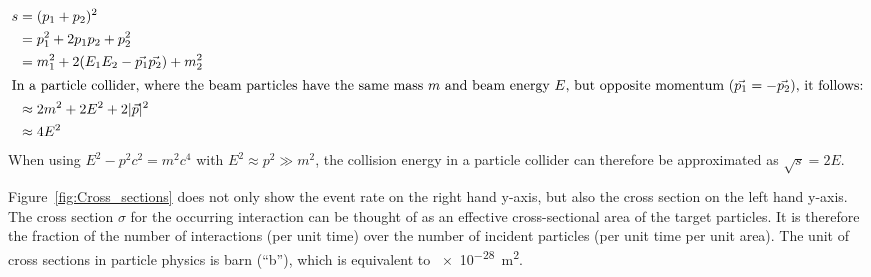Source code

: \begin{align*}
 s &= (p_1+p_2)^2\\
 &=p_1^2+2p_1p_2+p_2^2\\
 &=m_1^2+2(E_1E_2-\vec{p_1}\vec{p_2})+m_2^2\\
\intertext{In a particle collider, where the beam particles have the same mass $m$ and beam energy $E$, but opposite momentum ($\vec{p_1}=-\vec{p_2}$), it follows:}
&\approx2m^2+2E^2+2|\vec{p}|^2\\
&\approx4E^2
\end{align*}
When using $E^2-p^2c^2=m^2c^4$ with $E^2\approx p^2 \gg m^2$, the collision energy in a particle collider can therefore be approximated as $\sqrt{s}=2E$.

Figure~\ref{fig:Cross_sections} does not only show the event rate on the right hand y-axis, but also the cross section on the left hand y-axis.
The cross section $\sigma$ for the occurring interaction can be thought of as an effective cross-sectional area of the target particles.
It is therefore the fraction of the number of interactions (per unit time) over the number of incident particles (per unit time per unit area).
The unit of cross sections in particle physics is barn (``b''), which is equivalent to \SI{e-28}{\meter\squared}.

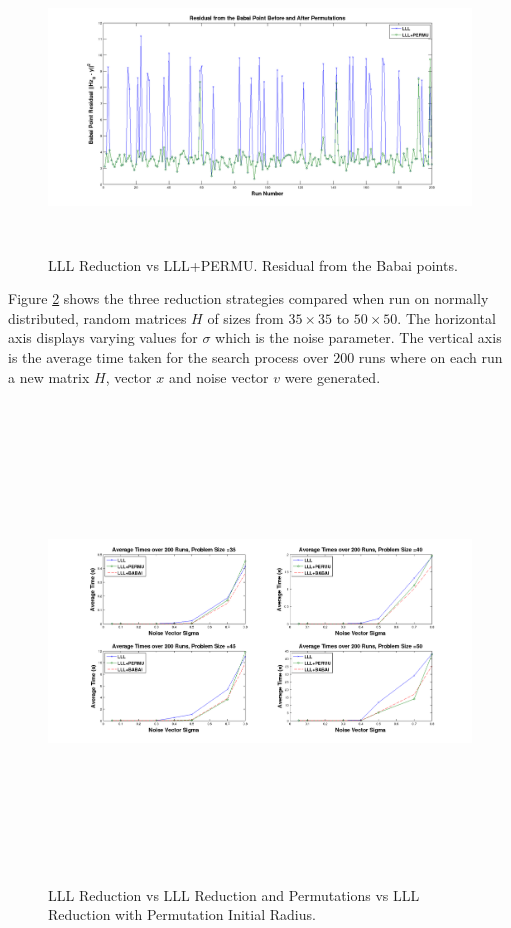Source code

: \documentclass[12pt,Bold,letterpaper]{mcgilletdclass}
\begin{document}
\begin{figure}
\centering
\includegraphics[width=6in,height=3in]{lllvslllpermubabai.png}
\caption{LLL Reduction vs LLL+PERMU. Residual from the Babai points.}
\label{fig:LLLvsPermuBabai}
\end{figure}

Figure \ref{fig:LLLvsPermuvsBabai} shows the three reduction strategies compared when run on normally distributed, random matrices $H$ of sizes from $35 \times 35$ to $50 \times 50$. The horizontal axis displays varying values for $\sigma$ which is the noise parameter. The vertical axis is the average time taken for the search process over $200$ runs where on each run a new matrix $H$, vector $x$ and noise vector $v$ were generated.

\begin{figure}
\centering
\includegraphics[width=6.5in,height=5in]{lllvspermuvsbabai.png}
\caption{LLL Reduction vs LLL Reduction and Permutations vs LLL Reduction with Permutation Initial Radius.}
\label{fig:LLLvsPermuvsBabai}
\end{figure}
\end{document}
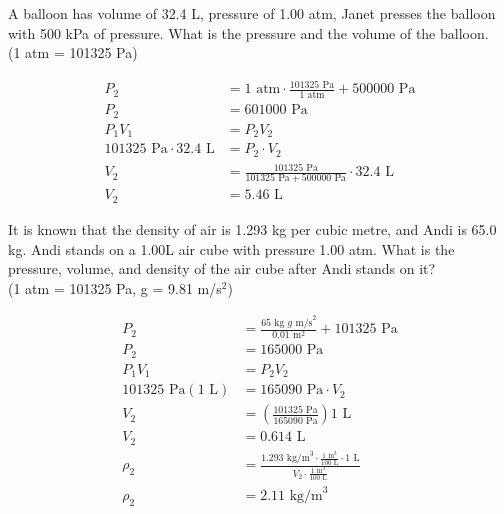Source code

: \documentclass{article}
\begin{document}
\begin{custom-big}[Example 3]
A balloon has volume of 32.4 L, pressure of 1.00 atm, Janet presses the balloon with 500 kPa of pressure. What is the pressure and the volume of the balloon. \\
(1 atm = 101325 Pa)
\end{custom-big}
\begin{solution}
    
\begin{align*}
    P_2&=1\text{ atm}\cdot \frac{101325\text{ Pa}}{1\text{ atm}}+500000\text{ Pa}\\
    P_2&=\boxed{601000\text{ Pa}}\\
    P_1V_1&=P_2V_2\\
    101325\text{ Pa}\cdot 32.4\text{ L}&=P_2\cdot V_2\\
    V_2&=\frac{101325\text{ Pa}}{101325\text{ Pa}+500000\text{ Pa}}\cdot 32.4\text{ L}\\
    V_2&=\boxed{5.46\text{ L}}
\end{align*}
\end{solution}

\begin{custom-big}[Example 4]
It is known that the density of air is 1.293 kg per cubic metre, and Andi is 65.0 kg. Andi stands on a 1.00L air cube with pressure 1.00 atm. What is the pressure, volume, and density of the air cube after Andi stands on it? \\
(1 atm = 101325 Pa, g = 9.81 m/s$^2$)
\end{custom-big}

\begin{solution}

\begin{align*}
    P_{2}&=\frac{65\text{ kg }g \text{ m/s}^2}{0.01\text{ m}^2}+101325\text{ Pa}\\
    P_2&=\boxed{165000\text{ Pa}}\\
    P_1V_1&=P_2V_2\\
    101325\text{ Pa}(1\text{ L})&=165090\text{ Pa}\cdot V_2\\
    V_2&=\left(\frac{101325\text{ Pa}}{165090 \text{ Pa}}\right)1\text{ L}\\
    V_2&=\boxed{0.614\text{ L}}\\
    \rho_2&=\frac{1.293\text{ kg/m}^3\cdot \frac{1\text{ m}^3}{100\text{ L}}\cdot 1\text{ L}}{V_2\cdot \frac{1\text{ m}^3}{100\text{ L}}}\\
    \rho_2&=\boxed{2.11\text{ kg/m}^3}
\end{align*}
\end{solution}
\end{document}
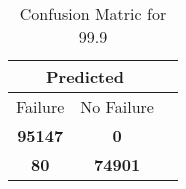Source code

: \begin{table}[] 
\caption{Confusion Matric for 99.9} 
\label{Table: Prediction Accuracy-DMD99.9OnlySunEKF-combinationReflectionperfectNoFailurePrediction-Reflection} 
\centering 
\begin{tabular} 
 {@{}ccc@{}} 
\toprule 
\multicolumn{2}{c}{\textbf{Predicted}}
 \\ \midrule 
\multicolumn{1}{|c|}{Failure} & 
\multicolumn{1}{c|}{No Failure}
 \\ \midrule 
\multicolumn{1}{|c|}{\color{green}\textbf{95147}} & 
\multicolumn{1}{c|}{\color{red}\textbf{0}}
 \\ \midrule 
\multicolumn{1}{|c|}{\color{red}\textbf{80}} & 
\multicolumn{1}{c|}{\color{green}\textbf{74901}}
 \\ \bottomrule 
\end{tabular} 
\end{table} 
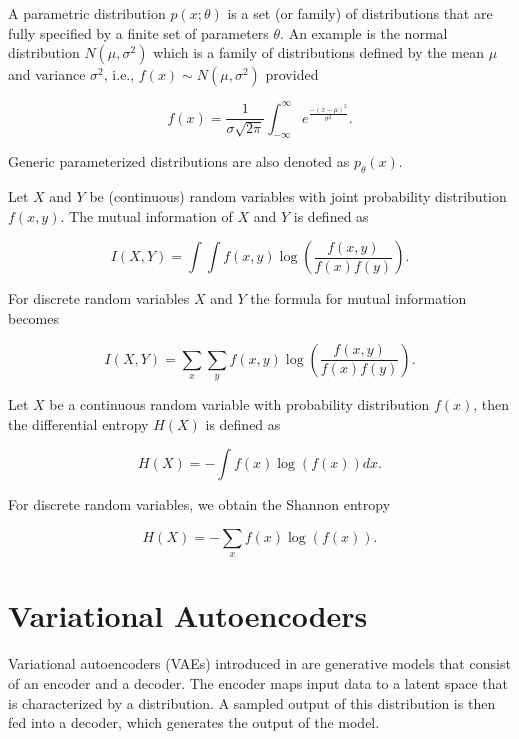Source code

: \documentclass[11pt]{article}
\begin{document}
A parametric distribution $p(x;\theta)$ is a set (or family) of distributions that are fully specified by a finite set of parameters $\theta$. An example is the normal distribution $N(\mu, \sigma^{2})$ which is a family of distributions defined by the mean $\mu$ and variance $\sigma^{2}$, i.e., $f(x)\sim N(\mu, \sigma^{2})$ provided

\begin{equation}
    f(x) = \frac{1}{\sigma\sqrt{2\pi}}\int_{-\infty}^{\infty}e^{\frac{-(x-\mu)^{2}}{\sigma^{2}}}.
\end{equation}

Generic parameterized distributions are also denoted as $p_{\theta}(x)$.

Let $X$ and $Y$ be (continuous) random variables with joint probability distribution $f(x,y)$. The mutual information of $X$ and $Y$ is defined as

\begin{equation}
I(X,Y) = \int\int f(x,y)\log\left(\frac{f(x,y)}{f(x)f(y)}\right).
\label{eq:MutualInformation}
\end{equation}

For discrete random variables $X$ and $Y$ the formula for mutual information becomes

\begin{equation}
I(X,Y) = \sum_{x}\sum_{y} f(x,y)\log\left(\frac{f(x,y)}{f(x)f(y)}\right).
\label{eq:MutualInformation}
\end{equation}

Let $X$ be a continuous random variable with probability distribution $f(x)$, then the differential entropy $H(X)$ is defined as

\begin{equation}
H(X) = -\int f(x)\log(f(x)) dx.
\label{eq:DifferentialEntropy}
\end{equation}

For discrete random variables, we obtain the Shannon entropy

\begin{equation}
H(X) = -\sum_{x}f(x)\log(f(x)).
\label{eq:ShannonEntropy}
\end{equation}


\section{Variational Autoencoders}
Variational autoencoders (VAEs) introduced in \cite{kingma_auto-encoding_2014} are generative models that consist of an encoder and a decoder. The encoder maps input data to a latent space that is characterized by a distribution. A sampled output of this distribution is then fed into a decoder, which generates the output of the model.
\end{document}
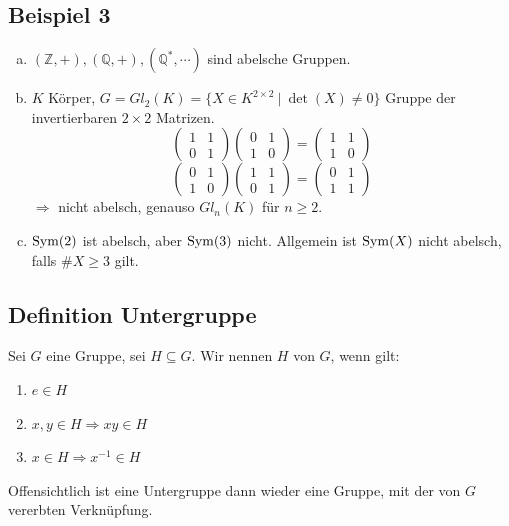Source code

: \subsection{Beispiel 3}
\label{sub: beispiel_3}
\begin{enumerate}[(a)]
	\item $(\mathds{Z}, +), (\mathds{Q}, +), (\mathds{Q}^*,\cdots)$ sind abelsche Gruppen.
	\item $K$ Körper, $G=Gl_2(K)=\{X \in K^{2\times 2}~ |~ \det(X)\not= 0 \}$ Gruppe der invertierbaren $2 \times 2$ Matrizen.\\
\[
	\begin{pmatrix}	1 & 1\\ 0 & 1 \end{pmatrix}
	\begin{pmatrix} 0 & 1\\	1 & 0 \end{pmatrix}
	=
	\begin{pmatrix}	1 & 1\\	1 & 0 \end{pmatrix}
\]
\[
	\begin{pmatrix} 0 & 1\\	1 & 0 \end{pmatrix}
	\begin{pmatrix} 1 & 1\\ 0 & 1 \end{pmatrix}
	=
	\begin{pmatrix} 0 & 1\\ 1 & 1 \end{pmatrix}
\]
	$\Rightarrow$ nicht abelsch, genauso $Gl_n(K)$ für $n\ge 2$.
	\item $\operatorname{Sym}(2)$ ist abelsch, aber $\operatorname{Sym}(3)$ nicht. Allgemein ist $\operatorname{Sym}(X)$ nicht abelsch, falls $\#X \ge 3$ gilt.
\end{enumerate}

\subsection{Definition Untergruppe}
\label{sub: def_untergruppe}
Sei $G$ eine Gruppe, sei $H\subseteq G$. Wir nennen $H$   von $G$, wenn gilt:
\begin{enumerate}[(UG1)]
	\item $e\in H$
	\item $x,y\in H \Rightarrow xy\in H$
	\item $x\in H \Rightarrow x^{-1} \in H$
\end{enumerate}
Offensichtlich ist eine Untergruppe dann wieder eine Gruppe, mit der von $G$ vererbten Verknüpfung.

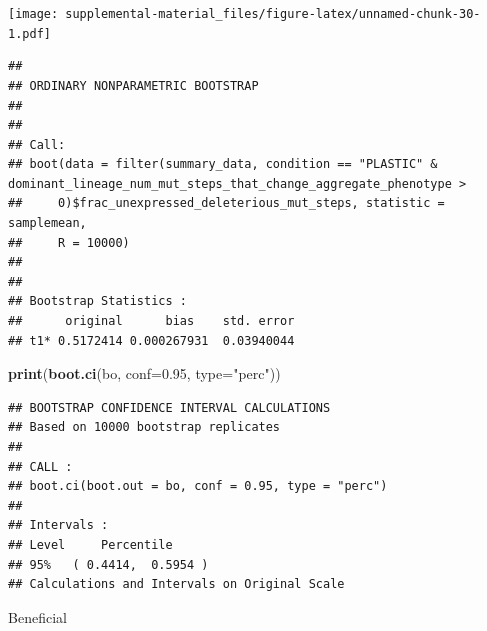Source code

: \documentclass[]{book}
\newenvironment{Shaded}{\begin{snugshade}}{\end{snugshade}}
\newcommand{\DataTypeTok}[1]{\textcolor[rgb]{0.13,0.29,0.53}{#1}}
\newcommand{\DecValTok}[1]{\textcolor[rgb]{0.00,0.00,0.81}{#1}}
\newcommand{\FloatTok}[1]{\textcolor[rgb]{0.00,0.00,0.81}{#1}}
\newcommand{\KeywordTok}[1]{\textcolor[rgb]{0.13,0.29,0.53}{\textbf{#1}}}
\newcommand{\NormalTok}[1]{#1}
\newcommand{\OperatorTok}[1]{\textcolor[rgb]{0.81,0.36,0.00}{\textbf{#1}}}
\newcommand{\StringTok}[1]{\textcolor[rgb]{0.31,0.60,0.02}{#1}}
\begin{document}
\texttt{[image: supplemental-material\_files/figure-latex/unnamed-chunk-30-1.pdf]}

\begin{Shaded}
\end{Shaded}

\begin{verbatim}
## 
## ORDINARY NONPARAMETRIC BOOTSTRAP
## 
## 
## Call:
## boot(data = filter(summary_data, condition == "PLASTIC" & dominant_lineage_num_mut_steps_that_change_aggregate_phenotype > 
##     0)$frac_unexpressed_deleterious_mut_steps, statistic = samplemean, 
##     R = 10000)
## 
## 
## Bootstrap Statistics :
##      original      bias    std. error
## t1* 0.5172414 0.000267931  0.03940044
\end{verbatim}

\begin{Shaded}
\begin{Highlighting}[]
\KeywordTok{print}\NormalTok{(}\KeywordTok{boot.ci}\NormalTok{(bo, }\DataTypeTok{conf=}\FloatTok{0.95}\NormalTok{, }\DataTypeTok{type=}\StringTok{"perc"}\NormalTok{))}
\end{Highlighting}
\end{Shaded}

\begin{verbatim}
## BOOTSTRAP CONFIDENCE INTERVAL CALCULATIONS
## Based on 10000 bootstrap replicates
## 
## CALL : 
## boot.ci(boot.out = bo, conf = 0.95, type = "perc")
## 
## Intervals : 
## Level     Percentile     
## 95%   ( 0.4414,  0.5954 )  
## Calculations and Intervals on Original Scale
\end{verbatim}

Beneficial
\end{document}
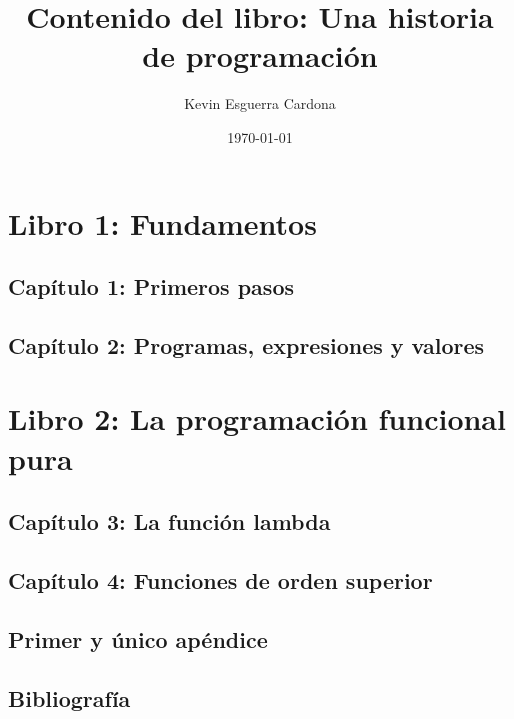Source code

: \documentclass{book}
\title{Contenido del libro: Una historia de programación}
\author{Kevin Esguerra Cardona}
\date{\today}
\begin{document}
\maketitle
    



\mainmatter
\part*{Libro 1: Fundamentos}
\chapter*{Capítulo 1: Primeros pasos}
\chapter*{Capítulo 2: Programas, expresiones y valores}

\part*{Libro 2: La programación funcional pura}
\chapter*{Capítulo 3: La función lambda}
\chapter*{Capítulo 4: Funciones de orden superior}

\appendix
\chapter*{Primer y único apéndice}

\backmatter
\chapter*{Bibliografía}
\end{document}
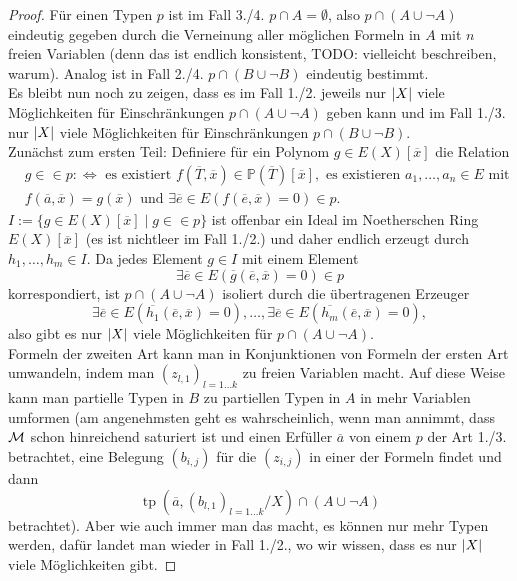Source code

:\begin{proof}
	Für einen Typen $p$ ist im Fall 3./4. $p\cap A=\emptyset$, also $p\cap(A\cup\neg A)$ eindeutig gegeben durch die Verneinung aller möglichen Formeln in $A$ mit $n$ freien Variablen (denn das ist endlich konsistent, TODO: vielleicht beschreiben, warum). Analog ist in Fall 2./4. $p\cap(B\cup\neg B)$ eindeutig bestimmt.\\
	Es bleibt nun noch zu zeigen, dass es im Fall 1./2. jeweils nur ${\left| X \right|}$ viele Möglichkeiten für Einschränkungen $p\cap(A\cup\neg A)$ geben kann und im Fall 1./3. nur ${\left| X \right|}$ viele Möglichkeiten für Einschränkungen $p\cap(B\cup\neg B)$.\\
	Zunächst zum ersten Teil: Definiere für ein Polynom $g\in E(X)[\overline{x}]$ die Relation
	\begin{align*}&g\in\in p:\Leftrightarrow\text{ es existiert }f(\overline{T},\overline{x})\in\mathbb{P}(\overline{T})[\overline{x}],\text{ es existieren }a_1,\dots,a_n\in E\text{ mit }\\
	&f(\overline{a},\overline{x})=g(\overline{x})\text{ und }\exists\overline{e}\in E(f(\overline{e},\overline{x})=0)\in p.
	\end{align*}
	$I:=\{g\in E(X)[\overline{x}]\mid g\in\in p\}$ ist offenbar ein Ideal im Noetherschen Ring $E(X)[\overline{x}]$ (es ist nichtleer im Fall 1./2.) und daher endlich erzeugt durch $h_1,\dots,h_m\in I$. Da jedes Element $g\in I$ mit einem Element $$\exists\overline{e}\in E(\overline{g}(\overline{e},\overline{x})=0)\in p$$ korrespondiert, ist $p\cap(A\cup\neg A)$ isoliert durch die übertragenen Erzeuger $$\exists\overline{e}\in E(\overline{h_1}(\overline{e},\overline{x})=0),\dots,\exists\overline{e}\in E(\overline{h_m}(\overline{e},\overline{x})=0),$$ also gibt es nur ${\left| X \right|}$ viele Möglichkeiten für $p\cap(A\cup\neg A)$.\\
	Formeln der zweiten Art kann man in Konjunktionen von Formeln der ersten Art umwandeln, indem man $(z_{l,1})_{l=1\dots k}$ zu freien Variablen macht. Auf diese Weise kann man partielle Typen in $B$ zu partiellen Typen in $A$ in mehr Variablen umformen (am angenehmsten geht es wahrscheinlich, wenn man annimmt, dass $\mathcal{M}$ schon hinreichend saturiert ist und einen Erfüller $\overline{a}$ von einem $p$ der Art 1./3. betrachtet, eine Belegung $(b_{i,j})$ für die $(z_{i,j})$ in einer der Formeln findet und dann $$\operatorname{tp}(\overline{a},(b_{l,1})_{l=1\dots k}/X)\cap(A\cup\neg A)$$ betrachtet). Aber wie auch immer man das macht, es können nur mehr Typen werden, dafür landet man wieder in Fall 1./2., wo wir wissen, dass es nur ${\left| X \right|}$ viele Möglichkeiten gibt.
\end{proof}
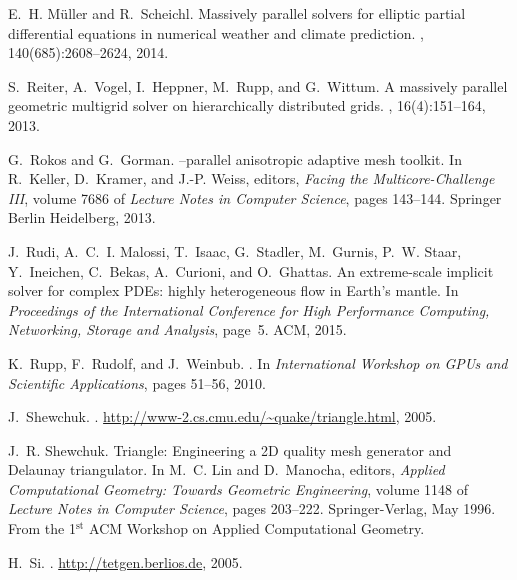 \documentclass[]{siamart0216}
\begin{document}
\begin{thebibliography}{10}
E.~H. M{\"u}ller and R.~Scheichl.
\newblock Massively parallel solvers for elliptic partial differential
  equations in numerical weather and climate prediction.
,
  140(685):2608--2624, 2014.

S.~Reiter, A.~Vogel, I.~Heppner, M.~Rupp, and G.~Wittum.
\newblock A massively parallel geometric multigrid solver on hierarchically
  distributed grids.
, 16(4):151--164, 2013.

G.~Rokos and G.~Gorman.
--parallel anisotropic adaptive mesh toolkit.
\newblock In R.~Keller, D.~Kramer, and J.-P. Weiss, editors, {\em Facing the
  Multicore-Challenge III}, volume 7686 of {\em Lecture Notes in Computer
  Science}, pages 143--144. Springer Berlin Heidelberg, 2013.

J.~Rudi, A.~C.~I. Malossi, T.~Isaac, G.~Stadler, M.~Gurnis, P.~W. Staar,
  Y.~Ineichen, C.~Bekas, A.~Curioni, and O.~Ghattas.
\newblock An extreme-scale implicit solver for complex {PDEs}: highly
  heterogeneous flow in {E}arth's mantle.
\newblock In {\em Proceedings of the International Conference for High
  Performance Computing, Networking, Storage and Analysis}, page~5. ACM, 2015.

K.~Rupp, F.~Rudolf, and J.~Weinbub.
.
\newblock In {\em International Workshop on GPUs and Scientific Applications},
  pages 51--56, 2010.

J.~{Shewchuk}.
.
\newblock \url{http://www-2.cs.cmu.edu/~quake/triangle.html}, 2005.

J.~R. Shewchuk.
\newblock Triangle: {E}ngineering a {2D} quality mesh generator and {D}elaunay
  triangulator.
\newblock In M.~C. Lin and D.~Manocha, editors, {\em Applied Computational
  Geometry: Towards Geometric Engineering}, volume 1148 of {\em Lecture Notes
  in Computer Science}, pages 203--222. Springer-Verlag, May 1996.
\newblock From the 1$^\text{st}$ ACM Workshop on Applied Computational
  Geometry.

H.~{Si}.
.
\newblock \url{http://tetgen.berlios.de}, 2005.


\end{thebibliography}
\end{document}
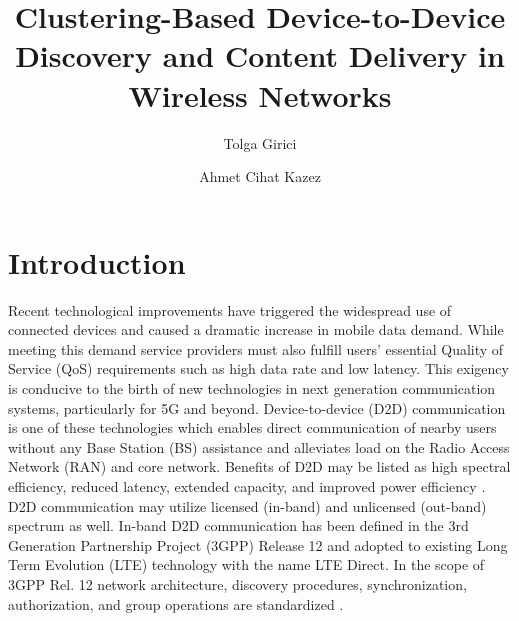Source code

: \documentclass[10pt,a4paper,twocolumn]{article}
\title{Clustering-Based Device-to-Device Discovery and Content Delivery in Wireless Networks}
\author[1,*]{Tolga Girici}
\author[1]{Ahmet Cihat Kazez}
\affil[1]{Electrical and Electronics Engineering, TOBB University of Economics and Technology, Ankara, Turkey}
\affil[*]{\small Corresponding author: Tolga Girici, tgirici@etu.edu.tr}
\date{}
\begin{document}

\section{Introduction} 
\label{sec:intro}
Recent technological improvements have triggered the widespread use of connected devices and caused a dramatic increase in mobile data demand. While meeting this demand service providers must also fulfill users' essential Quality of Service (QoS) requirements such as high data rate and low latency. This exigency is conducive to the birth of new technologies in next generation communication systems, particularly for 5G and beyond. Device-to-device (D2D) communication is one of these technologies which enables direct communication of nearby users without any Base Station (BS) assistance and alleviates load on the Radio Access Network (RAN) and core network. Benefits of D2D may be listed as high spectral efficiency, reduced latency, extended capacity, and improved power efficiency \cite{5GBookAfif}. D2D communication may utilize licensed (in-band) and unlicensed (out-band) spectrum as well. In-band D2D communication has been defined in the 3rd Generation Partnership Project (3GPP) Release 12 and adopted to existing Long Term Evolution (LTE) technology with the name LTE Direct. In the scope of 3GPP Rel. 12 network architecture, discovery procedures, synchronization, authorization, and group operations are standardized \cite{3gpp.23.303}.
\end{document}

▶ _Action item_
Considering the records line by line, how many lines hold the string "Computational"? Say only the number.

▶ _Output of the exercise_
2